彼は死ぬのをやめて闘った。死ぬ覚悟はとうにできていて、生命を捧げたともいえるのかもしれない。カミングアウトしたら、もしかしたら親や家族には見捨てられるかもしれないし、仕事は頸になるかもしれない。いや、実際になったのだ。公表してしまったらもう後がない。優しい表情を浮かべている彼は既に死を乗り越えていたんだろう。だから脅迫がきても揺るがなかったし、差別の矢ぶすまの中に身を曝すことができたのだ。
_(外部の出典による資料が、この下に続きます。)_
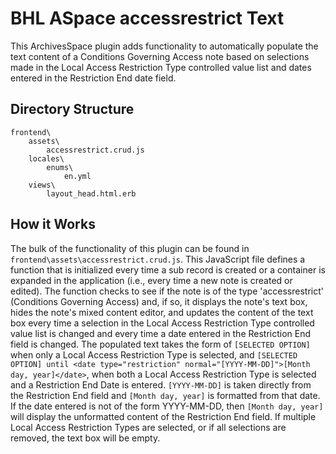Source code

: # BHL ASpace accessrestrict Text
This ArchivesSpace plugin adds functionality to automatically populate the text content of a Conditions Governing Access note based on selections made in the Local Access Restriction Type controlled value list and dates entered in the Restriction End date field.

## Directory Structure
    frontend\
        assets\
            accessrestrict.crud.js
        locales\
            enums\
                en.yml
        views\
            layout_head.html.erb

## How it Works
The bulk of the functionality of this plugin can be found in `frontend\assets\accessrestrict.crud.js`. This JavaScript file defines a function that is initialized every time a sub record is created or a container is expanded in the application (i.e., every time a new note is created or edited). The function checks to see if the note is of the type 'accessrestrict' (Conditions Governing Access) and, if so, it displays the note's text box, hides the note's mixed content editor, and updates the content of the text box every time a selection in the Local Access Restriction Type controlled value list is changed and every time a date entered in the Restriction End field is changed. The populated text takes the form of `[SELECTED OPTION]` when only a Local Access Restriction Type is selected, and `[SELECTED OPTION] until <date type="restriction" normal="[YYYY-MM-DD]">[Month day, year]</date>`, when both a Local Access Restriction Type is selected and a Restriction End Date is entered. `[YYYY-MM-DD]` is taken directly from the Restriction End field and `[Month day, year]` is formatted from that date. If the date entered is not of the form YYYY-MM-DD, then `[Month day, year]` will display the unformatted content of the Restriction End field. If multiple Local Access Restriction Types are selected, or if all selections are removed, the text box will be empty.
そしていざとなったら暴動を起こそうとまで心に決めていた。
そんなヒリヒリするような綱渡りを続けて、最後に撃たれたときにはまさかという思いと、やはりという気持ちが渾然一体となって混乱した。不謹慎だが、こうなるべくしてなったとでもいうような。坂本竜馬の最後の感じと似てるかもしれない。変革者というのは古今東西を問わず、こうしたものなのだろうか。
ところでエンドロールで登場人物たちのモデルになった本人の写真が出ていたのだが、スコットは本物もハンサムだなぁ。
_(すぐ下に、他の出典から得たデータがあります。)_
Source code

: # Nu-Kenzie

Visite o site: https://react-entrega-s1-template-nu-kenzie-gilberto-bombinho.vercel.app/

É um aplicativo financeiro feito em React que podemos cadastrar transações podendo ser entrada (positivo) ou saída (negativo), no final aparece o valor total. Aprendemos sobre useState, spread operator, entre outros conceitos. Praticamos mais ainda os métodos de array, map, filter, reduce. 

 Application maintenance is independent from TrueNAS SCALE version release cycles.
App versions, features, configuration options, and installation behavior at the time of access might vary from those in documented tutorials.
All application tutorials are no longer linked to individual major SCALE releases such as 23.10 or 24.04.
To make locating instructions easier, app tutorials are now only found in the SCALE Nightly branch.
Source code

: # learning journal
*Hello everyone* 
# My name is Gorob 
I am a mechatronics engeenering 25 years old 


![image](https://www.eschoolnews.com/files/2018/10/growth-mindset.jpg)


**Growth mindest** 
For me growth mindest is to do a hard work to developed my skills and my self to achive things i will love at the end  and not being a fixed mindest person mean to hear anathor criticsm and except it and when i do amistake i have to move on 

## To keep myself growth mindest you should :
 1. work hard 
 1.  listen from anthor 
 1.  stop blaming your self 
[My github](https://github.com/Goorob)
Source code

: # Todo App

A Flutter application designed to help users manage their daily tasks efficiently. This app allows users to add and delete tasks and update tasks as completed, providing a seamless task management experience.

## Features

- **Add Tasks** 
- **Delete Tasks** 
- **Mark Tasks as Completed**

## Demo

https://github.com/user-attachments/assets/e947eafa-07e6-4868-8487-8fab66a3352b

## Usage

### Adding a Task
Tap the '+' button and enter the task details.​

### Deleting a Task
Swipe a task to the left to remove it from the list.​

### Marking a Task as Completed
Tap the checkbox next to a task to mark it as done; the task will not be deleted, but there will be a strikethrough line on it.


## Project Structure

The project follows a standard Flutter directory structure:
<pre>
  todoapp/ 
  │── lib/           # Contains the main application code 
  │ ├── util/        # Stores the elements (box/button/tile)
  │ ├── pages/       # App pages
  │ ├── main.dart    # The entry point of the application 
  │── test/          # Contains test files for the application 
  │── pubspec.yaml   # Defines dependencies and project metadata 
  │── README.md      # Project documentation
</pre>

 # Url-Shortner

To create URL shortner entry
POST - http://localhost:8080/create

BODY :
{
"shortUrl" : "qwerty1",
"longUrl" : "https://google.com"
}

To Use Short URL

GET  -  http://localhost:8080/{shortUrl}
ゲイは全人口の5〜10%らしい。マイノリティではあるが、社会制度を考える上でもう無視できない数字といわれる3%は軽く超えている。周りの人間で10人から20人にひとりはゲイという数字だ。30人の学級ならその中に2〜3人はいるということだ。15人のオフィスにも、ひとりはいてもおかしくない。もっとも、あまり温かい目で見られていない彼らは身を守るために集まるのだろうし、その分布は一定ではなさそうなので偏りは出てくるのだろうが。
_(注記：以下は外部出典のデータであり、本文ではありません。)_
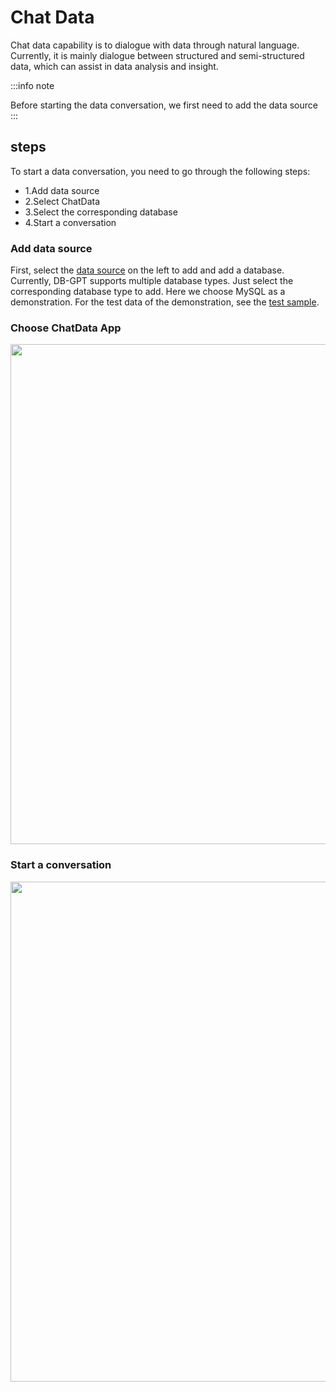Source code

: # Chat Data

Chat data capability is to dialogue with data through natural language. Currently, it is mainly dialogue between structured and semi-structured data, which can assist in data analysis and insight.

:::info note

Before starting the data conversation, we first need to add the data source
:::

## steps

To start a data conversation, you need to go through the following steps:
- 1.Add data source
- 2.Select ChatData
- 3.Select the corresponding database
- 4.Start a conversation

### Add data source

First, select the [data source](../datasources.md) on the left to add and add a database. Currently, DB-GPT supports multiple database types. Just select the corresponding database type to add. Here we choose MySQL as a demonstration. For the test data of the demonstration, see the [test sample](https://github.com/eosphoros-ai/DB-GPT/tree/main/docker/examples/sqls).


### Choose ChatData App

<p align="center">
  <img src={'/img/app/chat_data_v0.6.jpg'} width="800px" />
</p>

### Start a conversation

<p align="center">
  <img src={'/img/app/chat_data_display_v0.6.jpg'} width="800px" />
</p>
私自身は異性愛者でそういう点では深く悩むこともなく安穏と暮らしてきたけれど、ではいまになって彼らのために何ができるのかといえは、我々はただ知ればいいのだと思う。同性愛というのは、実はそんなにいうほど珍しくない。彼らも同じように恋をして仕事をして税金を納めて暮らしているだけ。
ハーヴィーは言う。
『カミングアウトするんだ。自分の存在を表すんだ』
ゲイというものが見知らぬ敵だと思って排斥していたのに、実はそれが善良な隣人だと知ったら、その人はどう感じるだろうか。よく考えたらそれはおかしいことではないし、攻撃される謂れもないことだということに気づくのではないだろうか。少なくとも、私が女性で日本人で東洋人なのと同じくらいには。
ハーヴィーやその協力者たちが生命がけで闘った事実が示すように、それは死活問題なのであろうし決して簡単な話ではないではないのだろう。だけど、いつかそんな単純な話になればいいと思うことは無駄ではないと信じたい。
「異性愛者へ12の質問」
1.あなたの異性愛の原因はなんだと思いますか?
-
- 知りません。
2.自分が異性愛なのだと初めて判断したのはいつですか?
-
- 確か22〜3歳くらいのときだったかなぁ。
どのようにですか?
-
- たまにだが私は何故か同性に異常に好かれるというか懐かれることがあって、その中で仲良くなった人と、ふとセクシャルな関係になれるかという場面で、どうしても無理だった。あのー、見るだけならいいけど、おっぱいとか気持ち悪いです。女体というのは造形的には美しいかもしれないけど、それで性的に舐りたいとか触りたいとかぐちゃぐちゃしたいとは、まったく思わない。そういう意味では私は完全にヘテロ。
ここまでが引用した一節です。